The records below hold a stretch from the line with "A useful mnemonic" through the line with "[^content-trees]: I used"; return exactly those lines, ends included, and nothing more.

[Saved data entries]
──────
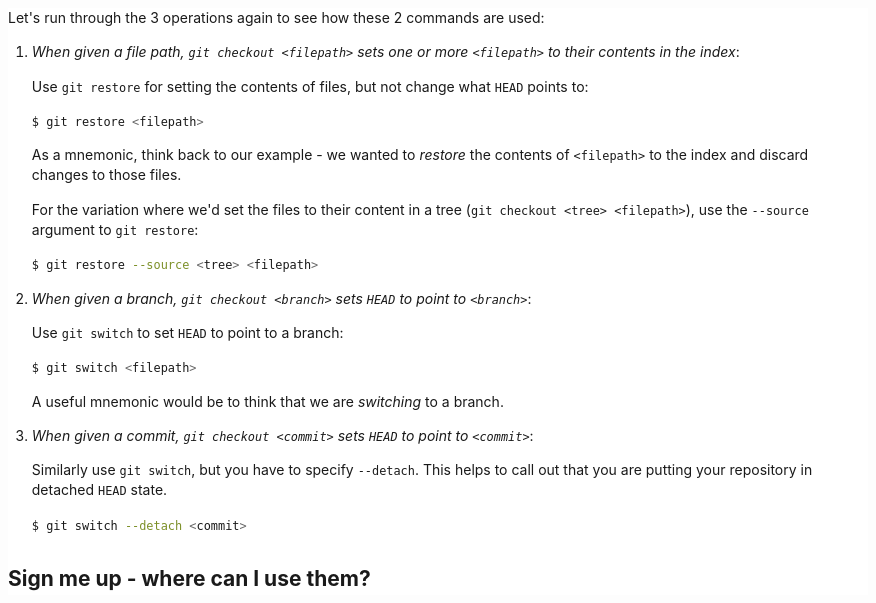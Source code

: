 Let's run through the 3 operations again to see how these 2 commands are used:

[^git-growth]:
    In a 2011 interview on Geek Time by the Google Open Source Programs Office, Junio C Hamano, the maintainer of Git, [responds](https://www.youtube.com/watch?v=qs_xS1Y6nGc&t=12m48s) to the criticism that Git is hard to use:

    > Another thing is because the system wasn’t really designed, but grew organically. So somebody came up with an idea of doing one thing. "Oh, this is a good idea, a good feature; let’s add it to this command as this option name." And the option name he chooses just gets stuck, but after a few months, somebody else notices, "Oh, this is a similar mode of operation with that existing command."

    (This author bears *some* blame for expanding the plethora of options `git checkout` takes, having [contributed the `-B` option](https://github.com/git/git/commit/02ac98374eefbe4a46d4b53a8a78057ad8ad39b7), the "forced" counterpart to `git checkout -b <branch>`.)

    A summary of the interview can be found [here](https://opensource.googleblog.com/2011/03/geek-time-with-junio-c-hamano.html). Via [an InfoQ post, also on the introduction of git switch and restore](https://www.infoq.com/news/2019/08/git-2-23-switch-restore/).

1. *When given a file path, `git checkout <filepath>` sets one or more `<filepath>` to their contents in the index*:

   Use `git restore` for setting the contents of files, but not change what `HEAD` points to:

   ```bash
   $ git restore <filepath>
   ```

   As a mnemonic, think back to our example - we wanted to *restore* the contents of `<filepath>` to the index and discard changes to those files.

   For the variation where we'd set the files to their content in a tree (`git checkout <tree> <filepath>`), use the `--source` argument to `git restore`:

   ```bash
   $ git restore --source <tree> <filepath>
   ```

2. *When given a branch, `git checkout <branch>` sets `HEAD` to point to `<branch>`*:

   Use `git switch` to set `HEAD` to point to a branch:

   ```bash
   $ git switch <filepath>
   ```

   A useful mnemonic would be to think that we are *switching* to a branch.

3. *When given a commit, `git checkout <commit>` sets `HEAD` to point to `<commit>`*:

   Similarly use `git switch`, but you have to specify `--detach`. This helps to call out that you are putting your repository in detached `HEAD` state.


   ```bash
   $ git switch --detach <commit>
   ```

## Sign me up - where can I use them?


[^checkout-overwrites-index]: Note that the changes will be staged after running the command - or to use Git parlance, the index is overwritten.
[^content-trees]: I used "contents of files", when it is more accurate to talk about the "working tree" as something separate from the index. The ["Three Trees" section](https://git-scm.com/book/en/v2/Git-Tools-Reset-Demystified#_the_three_trees) of the freely available Pro Git book explains what they are (with diagrams!)
[^old-checkout-desc]: That the `git checkout` command does a "checkout" of branches or files was in fact the description used in its documentation in earlier versions of Git, like in [v1.7.0](https://github.com/git/git/blob/v1.7.0/Documentation/git-checkout.txt).
[^HEAD-simple]: When determining what has changed, `HEAD` isn't the only factor - it depends on how you ask Git for changes. For example, `git diff` uses the index as the point of comparison, so even if your files didn't match their content in `HEAD` but had been staged, you'd get an empty output. It's also important to note that Git doesn't deal with changes or deltas - each commit is a complete snapshot of your files.
[^HEAD-what]: I omitted providing a definition for `HEAD` as it didn't fit in with the post. Here goes - unlike references like branches and tags, `HEAD` is a symbolic reference. Think of it as a symlink - when you write to a symlink, the underlying backing file also changes. Apart from `HEAD`, are there other kinds of symbolic references? It turns out, there aren't many others - just one other, in fact. <https://stackoverflow.com/a/5000668>
[^git-checkout]: The [detached HEAD](https://git-scm.com/docs/git-checkout#_detached_head) section of the `git checkout` documentation gives some commands you can use to "recover" from this situation.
──────
## Solution to this exercise:
   A useful mnemonic would be to think that we are *switching* to a branch.

3. *When given a commit, `git checkout <commit>` sets `HEAD` to point to `<commit>`*:

   Similarly use `git switch`, but you have to specify `--detach`. This helps to call out that you are putting your repository in detached `HEAD` state.


   ```bash
   $ git switch --detach <commit>
   ```

## Sign me up - where can I use them?


[^checkout-overwrites-index]: Note that the changes will be staged after running the command - or to use Git parlance, the index is overwritten.
[^content-trees]: I used "contents of files", when it is more accurate to talk about the "working tree" as something separate from the index. The ["Three Trees" section](https://git-scm.com/book/en/v2/Git-Tools-Reset-Demystified#_the_three_trees) of the freely available Pro Git book explains what they are (with diagrams!)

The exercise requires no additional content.